Segment Start: Record extracts
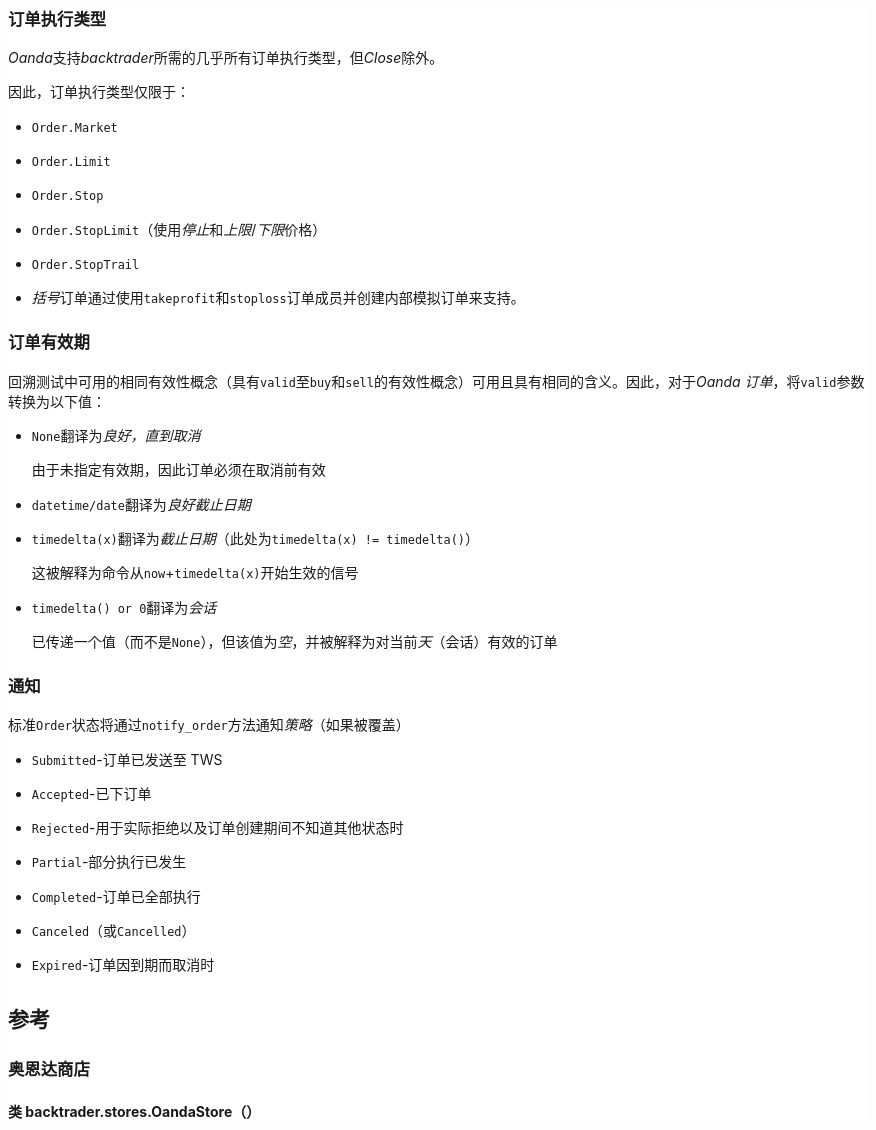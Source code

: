 ### 订单执行类型

*Oanda*支持*backtrader*所需的几乎所有订单执行类型，但*Close*除外。

因此，订单执行类型仅限于：

*   `Order.Market`

*   `Order.Limit`

*   `Order.Stop`

*   `Order.StopLimit`（使用*停止*和*上限*/*下限*价格）

*   `Order.StopTrail`

*   *括号*订单通过使用`takeprofit`和`stoploss`订单成员并创建内部模拟订单来支持。

### 订单有效期

回溯测试中可用的相同有效性概念（具有`valid`至`buy`和`sell`的有效性概念）可用且具有相同的含义。因此，对于*Oanda 订单*，将`valid`参数转换为以下值：

*   `None`翻译为*良好，直到取消*

    由于未指定有效期，因此订单必须在取消前有效

*   `datetime/date`翻译为*良好截止日期*

*   `timedelta(x)`翻译为*截止日期*（此处为`timedelta(x) != timedelta()`）

    这被解释为命令从`now`+`timedelta(x)`开始生效的信号

*   `timedelta() or 0`翻译为*会话*

    已传递一个值（而不是`None`），但该值为*空*，并被解释为对当前*天*（会话）有效的订单

### 通知

标准`Order`状态将通过`notify_order`方法通知*策略*（如果被覆盖）

*   `Submitted`-订单已发送至 TWS

*   `Accepted`-已下订单

*   `Rejected`-用于实际拒绝以及订单创建期间不知道其他状态时

*   `Partial`-部分执行已发生

*   `Completed`-订单已全部执行

*   `Canceled`（或`Cancelled`）

*   `Expired`-订单因到期而取消时

## 参考

### 奥恩达商店

#### 类 backtrader.stores.OandaStore（）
Segment End: Record extracts
Reproduce the material exactly; keep pictures out.

Source code

: ### 订单执行类型

*Oanda*支持*backtrader*所需的几乎所有订单执行类型，但*Close*除外。

因此，订单执行类型仅限于：

*   `Order.Market`

*   `Order.Limit`

*   `Order.Stop`

*   `Order.StopLimit`（使用*停止*和*上限*/*下限*价格）

*   `Order.StopTrail`

*   *括号*订单通过使用`takeprofit`和`stoploss`订单成员并创建内部模拟订单来支持。

### 订单有效期

回溯测试中可用的相同有效性概念（具有`valid`至`buy`和`sell`的有效性概念）可用且具有相同的含义。因此，对于*Oanda 订单*，将`valid`参数转换为以下值：

*   `None`翻译为*良好，直到取消*

    由于未指定有效期，因此订单必须在取消前有效

*   `datetime/date`翻译为*良好截止日期*

*   `timedelta(x)`翻译为*截止日期*（此处为`timedelta(x) != timedelta()`）

    这被解释为命令从`now`+`timedelta(x)`开始生效的信号

*   `timedelta() or 0`翻译为*会话*

    已传递一个值（而不是`None`），但该值为*空*，并被解释为对当前*天*（会话）有效的订单

### 通知

标准`Order`状态将通过`notify_order`方法通知*策略*（如果被覆盖）

*   `Submitted`-订单已发送至 TWS

*   `Accepted`-已下订单

*   `Rejected`-用于实际拒绝以及订单创建期间不知道其他状态时

*   `Partial`-部分执行已发生

*   `Completed`-订单已全部执行

*   `Canceled`（或`Cancelled`）

*   `Expired`-订单因到期而取消时

## 参考

### 奥恩达商店

#### 类 backtrader.stores.OandaStore（）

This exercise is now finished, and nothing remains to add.